Files
jarvis-memory/skills/local-whisper-stt/SKILL.md

2.3 KiB

name, description
name description
local-whisper-stt Local speech-to-text transcription using Faster-Whisper. Use when receiving voice messages in Telegram (or other channels) that need to be transcribed to text. Automatically downloads and transcribes audio files using local CPU-based Whisper models.
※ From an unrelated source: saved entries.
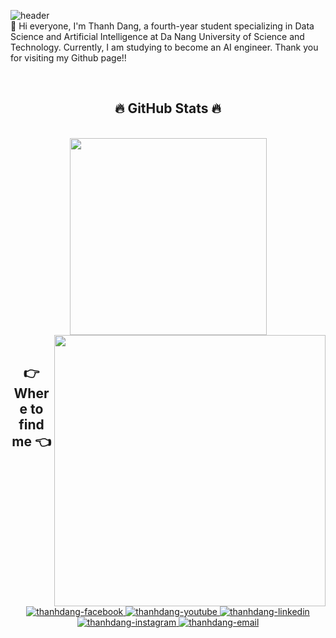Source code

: ![header](https://capsule-render.vercel.app/api?type=waving&height=130&color=gradient&customColorList=15&text=Hi,%20I%27m%20Thanhdang!~%F0%9F%91%8B&fontAlignY=25&fontSize=30&fontColor=FFFFFF)
<br>
🔭 Hi everyone, I'm Thanh Dang, a fourth-year student specializing in Data Science and Artificial Intelligence at Da Nang University of Science and Technology. Currently, I am studying to become an AI engineer. Thank you for visiting my Github page!!

<br>
<h2 align="center">🔥 GitHub Stats 🔥</h2>
<br>

<div align=center>
  <a href="#" title="thanhdangg">
    <img width="315" align="center" src="https://github-readme-stats.vercel.app/api/top-langs/?username=thanhdangg&hide=c%23,powershell,Mathematica,Ruby,Objective-C,Objective-C%2b%2b,Cuda&title_color=61dafb&text_color=ffffff&icon_color=61dafb&bg_color=20232a&langs_count=8&layout=compact&border_color=61dafb&hide_border=true" />
    
  </a>
  <a href="#" title="thanhdangg">
    <img align="right" width="434" src="https://github-readme-stats.vercel.app/api?username=thanhdangg&show_icons=true&theme=react&border_color=61dafb&hide_border=true" />
  </a>
</div>

<br>

<h2 align="center">👉 Where to find me 👈</h2>
<br>
<div align="center">

  <a href="https://www.facebook.com/NgThaDa/" target="blank">
    <img src="https://img.icons8.com/bubbles/100/000000/facebook-new.png" alt="thanhdang-facebook" />
  </a>
  <a href="https://youtube.com/@ngthanhdang" target="blank">
    <img src="https://img.icons8.com/bubbles/100/000000/youtube-squared.png" alt="thanhdang-youtube" />
  </a>
  <a href="https://www.linkedin.com/in/ngthadang/" target="blank">
    <img src="https://img.icons8.com/bubbles/100/000000/linkedin.png" alt="thanhdang-linkedin" />
  </a>
  <a href="https://www.instagram.com/ntdangg_/" target="blank">
    <img src="https://img.icons8.com/bubbles/100/000000/instagram.png" alt="thanhdang-instagram" />
  </a>
  <a href="mailto:dangnghialap2003@gmail.com" target="top">
    <img src="https://img.icons8.com/bubbles/100/000000/apple-mail.png" alt="thanhdang-email" />
  </a>
</div>

<br>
Supports multiple model sizes (tiny, base, small, medium, large) with automatic language detection.

Local Whisper STT

Overview

Transcribes voice messages to text using local Faster-Whisper (CPU-based, no GPU required).

When to Use

  • User sends a voice message in Telegram
  • Need to transcribe audio to text locally (free, private)
  • Any audio transcription task where cloud STT is not desired

Models Available

Model Size Speed Accuracy Use Case
tiny 39MB Fastest Basic Quick testing, low resources
base 74MB Fast Good Default for most use
small 244MB Medium Better Better accuracy needed
medium 769MB Slower Very Good High accuracy, more RAM
large 1550MB Slowest Best Maximum accuracy

Workflow

  1. Receive voice message (Telegram provides OGG/Opus)
  2. Download audio file to temp location
  3. Load Faster-Whisper model (cached after first use)
  4. Transcribe audio to text
  5. Return transcription to conversation
  6. Cleanup temp file

Usage

From Telegram Voice Message

When a voice message arrives, the skill:

  1. Downloads the voice file from Telegram
  2. Transcribes using the configured model
  3. Returns text to the agent context

Manual Transcription

# Transcribe a local audio file
from faster_whisper import WhisperModel

model = WhisperModel("base", device="cpu", compute_type="int8")
segments, info = model.transcribe("/path/to/audio.ogg", beam_size=5)

for segment in segments:
    print(segment.text)

Configuration

Default model: base (good balance of speed/accuracy on CPU)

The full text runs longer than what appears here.